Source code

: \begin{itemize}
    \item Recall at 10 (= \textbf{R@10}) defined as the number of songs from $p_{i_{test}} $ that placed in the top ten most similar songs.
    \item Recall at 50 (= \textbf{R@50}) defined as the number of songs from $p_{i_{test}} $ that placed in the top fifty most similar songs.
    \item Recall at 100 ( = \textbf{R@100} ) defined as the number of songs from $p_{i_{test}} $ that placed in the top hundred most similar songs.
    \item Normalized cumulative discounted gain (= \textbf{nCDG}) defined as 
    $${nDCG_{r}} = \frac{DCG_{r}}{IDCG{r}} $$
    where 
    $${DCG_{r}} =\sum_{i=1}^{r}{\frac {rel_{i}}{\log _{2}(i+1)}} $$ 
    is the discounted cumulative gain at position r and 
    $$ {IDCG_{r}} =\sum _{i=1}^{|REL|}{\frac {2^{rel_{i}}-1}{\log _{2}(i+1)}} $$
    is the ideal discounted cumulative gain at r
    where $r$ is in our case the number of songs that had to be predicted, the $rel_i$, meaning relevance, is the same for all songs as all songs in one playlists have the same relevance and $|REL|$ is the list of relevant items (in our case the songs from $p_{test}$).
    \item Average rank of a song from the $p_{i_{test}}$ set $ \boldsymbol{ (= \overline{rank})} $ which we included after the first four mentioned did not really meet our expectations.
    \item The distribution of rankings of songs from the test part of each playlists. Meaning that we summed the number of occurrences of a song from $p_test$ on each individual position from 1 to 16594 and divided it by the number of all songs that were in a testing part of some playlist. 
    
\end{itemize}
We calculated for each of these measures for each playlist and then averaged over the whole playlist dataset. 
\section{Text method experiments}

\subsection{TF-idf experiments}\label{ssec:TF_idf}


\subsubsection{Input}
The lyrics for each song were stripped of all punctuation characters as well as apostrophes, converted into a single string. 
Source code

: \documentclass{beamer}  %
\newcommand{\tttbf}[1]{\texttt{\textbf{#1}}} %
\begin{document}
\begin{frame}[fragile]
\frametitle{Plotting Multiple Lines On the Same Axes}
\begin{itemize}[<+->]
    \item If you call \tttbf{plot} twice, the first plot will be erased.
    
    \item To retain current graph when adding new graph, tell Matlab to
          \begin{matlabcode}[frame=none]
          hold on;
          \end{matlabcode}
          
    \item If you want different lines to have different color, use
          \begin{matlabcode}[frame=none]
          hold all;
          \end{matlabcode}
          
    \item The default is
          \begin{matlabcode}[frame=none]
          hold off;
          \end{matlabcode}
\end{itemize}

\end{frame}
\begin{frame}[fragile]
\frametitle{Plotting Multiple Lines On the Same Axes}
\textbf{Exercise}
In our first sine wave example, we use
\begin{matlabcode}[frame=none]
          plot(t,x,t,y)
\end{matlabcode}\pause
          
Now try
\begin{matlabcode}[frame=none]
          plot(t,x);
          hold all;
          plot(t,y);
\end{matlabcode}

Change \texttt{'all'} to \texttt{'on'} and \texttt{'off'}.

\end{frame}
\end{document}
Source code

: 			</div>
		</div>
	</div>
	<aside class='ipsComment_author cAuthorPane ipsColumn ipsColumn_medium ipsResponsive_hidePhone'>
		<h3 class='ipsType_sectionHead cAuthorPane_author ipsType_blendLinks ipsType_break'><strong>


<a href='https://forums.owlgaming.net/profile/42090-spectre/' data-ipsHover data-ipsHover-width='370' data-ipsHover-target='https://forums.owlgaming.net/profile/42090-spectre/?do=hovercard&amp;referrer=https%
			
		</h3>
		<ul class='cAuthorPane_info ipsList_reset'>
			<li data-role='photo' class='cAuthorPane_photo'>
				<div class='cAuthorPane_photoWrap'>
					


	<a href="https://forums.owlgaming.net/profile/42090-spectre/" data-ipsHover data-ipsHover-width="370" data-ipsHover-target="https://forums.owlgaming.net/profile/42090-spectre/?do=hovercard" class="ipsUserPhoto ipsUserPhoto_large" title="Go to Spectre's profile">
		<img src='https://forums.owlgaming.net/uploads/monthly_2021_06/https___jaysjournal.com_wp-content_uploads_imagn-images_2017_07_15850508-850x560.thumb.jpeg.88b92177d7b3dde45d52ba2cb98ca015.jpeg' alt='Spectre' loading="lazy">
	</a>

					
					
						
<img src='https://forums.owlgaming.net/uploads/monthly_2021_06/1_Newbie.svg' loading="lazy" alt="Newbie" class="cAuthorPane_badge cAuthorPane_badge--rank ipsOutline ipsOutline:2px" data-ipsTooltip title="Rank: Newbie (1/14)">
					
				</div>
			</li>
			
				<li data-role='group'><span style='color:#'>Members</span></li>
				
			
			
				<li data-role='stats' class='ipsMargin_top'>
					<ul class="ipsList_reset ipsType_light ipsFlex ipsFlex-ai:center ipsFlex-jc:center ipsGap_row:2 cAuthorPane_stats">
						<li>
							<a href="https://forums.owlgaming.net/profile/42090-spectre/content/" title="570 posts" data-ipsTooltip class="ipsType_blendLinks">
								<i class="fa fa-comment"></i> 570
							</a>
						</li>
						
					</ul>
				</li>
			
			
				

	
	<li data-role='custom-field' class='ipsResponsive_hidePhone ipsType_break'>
──────────
TASK DIRECTIONS: Look through the entries above. Extract each line with the word "forums".

THE COMPLETED TASK:
<a href='https://forums.owlgaming.net/profile/42090-spectre/' data-ipsHover data-ipsHover-width='370' data-ipsHover-target='https://forums.owlgaming.net/profile/42090-spectre/?do=hovercard&amp;referrer=https%
	<a href="https://forums.owlgaming.net/profile/42090-spectre/" data-ipsHover data-ipsHover-width="370" data-ipsHover-target="https://forums.owlgaming.net/profile/42090-spectre/?do=hovercard" class="ipsUserPhoto ipsUserPhoto_large" title="Go to Spectre's profile">
		<img src='https://forums.owlgaming.net/uploads/monthly_2021_06/https___jaysjournal.com_wp-content_uploads_imagn-images_2017_07_15850508-850x560.thumb.jpeg.88b92177d7b3dde45d52ba2cb98ca015.jpeg' alt='Spectre' loading="lazy">
<img src='https://forums.owlgaming.net/uploads/monthly_2021_06/1_Newbie.svg' loading="lazy" alt="Newbie" class="cAuthorPane_badge cAuthorPane_badge--rank ipsOutline ipsOutline:2px" data-ipsTooltip title="Rank: Newbie (1/14)">
							<a href="https://forums.owlgaming.net/profile/42090-spectre/content/" title="570 posts" data-ipsTooltip class="ipsType_blendLinks">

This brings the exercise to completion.